Dataset excerpts =

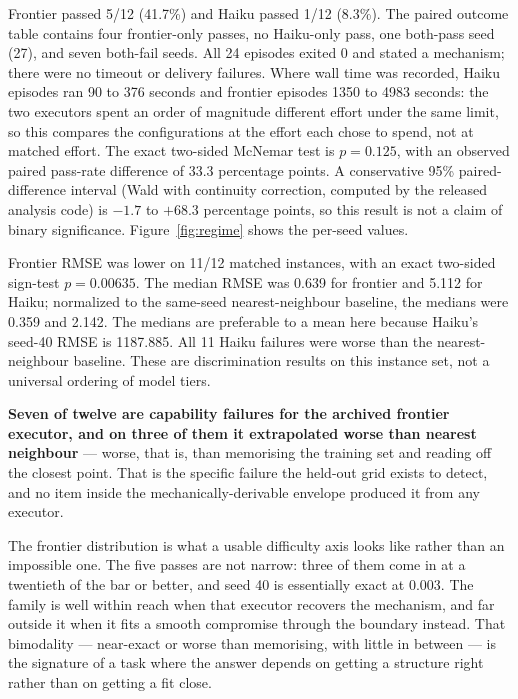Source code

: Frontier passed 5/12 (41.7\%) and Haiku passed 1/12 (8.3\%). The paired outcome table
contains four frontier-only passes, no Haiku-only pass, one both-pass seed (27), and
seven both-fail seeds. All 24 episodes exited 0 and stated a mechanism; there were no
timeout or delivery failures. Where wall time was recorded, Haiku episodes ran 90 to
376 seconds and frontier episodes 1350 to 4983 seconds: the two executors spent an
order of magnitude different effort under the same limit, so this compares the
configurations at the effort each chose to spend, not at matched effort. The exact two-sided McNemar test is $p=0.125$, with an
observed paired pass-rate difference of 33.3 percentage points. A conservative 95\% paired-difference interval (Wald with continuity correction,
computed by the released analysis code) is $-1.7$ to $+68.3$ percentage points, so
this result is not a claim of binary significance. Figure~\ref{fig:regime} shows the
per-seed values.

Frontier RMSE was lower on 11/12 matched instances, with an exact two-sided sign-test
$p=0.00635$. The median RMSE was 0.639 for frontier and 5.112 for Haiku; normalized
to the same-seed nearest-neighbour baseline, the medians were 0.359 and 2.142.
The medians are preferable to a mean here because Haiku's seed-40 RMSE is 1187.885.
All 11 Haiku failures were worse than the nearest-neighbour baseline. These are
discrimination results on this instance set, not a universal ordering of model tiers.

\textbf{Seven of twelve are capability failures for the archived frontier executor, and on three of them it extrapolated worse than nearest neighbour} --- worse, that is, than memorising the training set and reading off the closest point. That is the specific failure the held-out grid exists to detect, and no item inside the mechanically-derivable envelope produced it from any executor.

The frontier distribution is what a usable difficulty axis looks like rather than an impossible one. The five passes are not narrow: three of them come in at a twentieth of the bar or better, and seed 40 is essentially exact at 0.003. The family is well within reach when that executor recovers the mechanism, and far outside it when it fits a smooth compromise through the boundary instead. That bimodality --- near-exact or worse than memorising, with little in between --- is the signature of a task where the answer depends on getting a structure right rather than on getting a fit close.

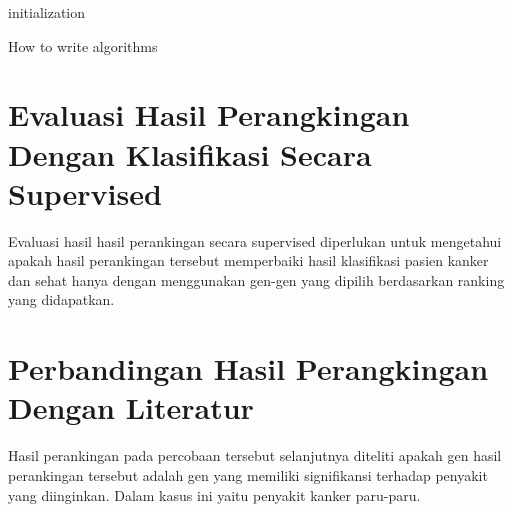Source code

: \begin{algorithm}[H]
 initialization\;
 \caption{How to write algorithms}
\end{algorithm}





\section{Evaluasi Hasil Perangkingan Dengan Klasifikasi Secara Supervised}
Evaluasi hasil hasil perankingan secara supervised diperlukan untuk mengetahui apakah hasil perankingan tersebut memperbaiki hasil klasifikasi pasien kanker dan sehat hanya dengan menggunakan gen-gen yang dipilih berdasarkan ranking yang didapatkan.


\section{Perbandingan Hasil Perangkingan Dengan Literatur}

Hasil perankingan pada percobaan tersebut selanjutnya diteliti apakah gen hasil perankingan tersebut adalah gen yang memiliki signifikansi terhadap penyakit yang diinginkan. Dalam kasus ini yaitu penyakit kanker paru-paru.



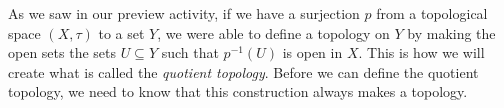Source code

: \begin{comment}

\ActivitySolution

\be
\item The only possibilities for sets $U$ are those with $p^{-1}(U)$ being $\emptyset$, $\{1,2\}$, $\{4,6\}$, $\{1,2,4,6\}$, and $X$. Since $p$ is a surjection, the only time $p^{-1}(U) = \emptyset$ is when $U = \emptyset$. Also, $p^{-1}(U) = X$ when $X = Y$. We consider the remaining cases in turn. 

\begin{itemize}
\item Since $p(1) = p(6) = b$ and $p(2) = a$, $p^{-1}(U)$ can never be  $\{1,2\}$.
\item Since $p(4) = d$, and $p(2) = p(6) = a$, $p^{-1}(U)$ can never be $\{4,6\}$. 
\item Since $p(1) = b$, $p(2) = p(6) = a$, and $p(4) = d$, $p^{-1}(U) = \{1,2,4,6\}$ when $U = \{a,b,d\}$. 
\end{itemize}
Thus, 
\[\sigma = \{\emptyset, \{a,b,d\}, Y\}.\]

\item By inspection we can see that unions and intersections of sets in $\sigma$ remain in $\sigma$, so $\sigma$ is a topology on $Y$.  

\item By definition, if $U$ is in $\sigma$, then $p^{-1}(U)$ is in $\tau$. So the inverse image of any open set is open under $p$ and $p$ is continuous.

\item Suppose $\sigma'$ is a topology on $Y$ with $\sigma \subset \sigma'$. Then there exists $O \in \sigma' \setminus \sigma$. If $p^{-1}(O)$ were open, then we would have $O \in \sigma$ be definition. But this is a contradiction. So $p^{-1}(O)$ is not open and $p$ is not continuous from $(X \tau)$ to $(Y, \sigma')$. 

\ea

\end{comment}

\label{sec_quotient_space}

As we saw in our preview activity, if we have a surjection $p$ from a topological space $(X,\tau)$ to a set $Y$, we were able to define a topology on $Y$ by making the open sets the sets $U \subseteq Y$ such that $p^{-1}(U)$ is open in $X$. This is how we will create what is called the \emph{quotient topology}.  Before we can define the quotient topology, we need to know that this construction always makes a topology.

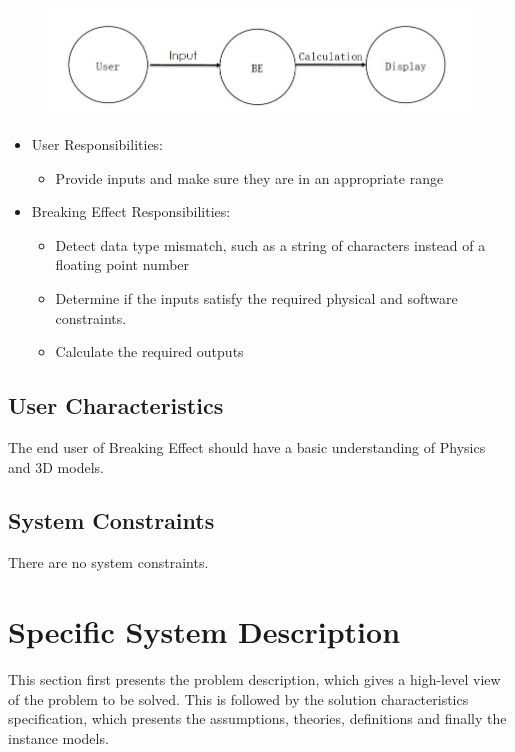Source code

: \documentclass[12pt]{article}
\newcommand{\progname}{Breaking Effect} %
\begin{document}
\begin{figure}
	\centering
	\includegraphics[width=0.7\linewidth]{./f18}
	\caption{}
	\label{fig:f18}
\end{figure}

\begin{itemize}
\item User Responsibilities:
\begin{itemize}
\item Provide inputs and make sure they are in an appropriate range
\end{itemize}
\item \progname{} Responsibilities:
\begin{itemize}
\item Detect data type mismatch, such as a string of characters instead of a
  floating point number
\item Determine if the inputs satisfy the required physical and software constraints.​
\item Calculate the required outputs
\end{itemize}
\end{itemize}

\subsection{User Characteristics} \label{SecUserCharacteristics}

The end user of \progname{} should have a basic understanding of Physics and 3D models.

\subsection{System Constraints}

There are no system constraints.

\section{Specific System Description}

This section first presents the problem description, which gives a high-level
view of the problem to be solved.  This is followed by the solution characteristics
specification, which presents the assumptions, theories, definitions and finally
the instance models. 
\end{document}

Problem = Write out exactly the lines between the start of the data and the line with "order of magnitude", including both, but none of the pictures.

Result for this task =
Source code

: Frontier passed 5/12 (41.7\%) and Haiku passed 1/12 (8.3\%). The paired outcome table
contains four frontier-only passes, no Haiku-only pass, one both-pass seed (27), and
seven both-fail seeds. All 24 episodes exited 0 and stated a mechanism; there were no
timeout or delivery failures. Where wall time was recorded, Haiku episodes ran 90 to
376 seconds and frontier episodes 1350 to 4983 seconds: the two executors spent an
order of magnitude different effort under the same limit, so this compares the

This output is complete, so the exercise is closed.